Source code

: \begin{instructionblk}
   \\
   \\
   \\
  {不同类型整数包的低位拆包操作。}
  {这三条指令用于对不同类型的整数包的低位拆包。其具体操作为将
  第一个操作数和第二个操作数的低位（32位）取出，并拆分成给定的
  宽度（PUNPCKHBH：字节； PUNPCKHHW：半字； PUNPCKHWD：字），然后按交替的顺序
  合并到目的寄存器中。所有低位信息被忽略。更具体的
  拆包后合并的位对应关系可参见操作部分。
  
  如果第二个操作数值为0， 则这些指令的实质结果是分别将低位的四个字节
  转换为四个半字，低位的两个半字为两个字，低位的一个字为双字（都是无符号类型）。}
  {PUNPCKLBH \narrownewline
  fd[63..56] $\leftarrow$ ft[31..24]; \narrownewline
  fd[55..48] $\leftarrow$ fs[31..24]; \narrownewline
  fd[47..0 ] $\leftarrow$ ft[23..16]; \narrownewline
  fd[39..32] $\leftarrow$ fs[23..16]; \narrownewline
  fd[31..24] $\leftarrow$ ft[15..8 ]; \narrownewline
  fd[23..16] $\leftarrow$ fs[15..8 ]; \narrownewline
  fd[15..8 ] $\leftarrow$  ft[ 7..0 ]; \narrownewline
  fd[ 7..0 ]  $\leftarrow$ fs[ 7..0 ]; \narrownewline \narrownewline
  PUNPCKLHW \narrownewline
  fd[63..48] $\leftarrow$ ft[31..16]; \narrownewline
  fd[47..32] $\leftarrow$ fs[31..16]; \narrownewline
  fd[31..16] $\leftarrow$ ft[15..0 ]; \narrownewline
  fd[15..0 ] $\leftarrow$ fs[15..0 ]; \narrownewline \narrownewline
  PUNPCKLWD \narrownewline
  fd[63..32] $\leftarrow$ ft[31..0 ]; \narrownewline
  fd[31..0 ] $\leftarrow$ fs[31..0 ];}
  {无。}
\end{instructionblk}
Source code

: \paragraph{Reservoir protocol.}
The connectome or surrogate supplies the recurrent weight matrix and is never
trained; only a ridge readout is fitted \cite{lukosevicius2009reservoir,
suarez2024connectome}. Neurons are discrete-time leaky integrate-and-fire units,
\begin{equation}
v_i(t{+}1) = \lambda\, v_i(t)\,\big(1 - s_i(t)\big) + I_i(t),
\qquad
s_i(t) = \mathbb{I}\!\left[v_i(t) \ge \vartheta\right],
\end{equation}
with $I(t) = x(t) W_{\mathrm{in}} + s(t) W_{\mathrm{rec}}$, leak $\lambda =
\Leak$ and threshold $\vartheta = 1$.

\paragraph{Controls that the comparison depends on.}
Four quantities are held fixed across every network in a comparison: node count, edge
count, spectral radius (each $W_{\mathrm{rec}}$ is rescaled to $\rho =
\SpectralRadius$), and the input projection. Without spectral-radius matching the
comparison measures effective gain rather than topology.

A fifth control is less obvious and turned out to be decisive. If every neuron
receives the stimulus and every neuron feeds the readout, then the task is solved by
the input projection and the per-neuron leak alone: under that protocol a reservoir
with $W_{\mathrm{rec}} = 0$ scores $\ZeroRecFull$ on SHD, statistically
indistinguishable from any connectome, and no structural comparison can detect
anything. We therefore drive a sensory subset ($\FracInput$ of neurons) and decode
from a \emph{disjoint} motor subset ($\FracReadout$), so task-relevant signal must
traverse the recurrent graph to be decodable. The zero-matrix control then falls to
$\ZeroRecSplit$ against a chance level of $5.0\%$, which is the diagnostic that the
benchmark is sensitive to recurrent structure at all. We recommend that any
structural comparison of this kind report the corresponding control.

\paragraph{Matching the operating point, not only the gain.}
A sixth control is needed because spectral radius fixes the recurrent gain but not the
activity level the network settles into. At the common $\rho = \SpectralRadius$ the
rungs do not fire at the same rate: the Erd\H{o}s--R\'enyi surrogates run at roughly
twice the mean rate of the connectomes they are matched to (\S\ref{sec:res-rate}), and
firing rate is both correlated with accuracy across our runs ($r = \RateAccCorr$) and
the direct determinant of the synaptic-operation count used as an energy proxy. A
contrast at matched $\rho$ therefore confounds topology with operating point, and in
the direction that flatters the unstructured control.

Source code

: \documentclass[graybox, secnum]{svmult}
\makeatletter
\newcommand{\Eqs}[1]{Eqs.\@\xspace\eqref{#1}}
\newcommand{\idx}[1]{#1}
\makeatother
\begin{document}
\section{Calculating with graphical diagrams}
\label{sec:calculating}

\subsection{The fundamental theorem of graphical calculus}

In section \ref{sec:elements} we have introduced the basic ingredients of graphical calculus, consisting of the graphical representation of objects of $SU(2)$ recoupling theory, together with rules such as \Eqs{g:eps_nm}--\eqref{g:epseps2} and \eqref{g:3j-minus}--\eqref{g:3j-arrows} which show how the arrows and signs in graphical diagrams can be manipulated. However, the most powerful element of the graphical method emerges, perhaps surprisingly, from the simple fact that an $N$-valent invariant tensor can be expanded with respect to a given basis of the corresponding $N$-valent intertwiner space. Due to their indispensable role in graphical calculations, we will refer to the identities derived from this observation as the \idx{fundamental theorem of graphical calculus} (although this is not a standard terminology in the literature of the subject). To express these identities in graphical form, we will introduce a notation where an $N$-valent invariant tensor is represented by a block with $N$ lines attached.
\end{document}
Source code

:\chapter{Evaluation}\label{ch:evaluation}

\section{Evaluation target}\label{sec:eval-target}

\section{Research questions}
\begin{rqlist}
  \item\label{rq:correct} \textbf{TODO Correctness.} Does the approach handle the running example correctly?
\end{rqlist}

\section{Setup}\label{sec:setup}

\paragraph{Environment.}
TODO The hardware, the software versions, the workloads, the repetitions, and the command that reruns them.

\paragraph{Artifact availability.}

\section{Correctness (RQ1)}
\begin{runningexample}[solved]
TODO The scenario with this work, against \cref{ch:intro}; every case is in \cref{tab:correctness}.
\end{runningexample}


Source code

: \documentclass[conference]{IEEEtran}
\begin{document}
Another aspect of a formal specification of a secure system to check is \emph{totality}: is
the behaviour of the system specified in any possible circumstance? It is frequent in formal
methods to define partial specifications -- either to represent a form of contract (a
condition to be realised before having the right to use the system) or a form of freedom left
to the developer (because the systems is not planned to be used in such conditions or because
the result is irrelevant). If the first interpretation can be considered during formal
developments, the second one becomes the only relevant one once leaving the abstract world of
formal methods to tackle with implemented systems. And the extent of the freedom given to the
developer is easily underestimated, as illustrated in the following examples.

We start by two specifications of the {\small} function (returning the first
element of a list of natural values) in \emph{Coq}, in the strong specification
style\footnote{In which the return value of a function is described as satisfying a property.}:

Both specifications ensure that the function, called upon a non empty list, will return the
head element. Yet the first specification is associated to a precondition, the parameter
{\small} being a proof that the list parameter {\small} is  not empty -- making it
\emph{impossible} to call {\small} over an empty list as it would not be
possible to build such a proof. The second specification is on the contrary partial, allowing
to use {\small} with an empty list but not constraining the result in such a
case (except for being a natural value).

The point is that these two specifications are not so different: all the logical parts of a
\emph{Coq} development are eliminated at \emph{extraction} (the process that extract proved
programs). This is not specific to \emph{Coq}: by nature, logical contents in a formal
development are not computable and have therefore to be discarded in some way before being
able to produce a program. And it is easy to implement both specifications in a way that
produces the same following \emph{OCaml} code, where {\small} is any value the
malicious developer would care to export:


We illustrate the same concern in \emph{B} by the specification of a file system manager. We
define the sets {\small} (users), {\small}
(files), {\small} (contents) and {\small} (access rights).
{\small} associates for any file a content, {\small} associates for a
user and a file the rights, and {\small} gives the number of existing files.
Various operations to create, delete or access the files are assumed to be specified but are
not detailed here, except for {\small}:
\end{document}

#### [WHAT YOU WILL DO]
In the records above, copy exactly the lines from the one that contains "user and a file" through the last, and nothing else.

#### [SOLUTION TO THIS PROBLEM]
user and a file the rights, and {\small} gives the number of existing files.
Various operations to create, delete or access the files are assumed to be specified but are
not detailed here, except for {\small}:
\end{document}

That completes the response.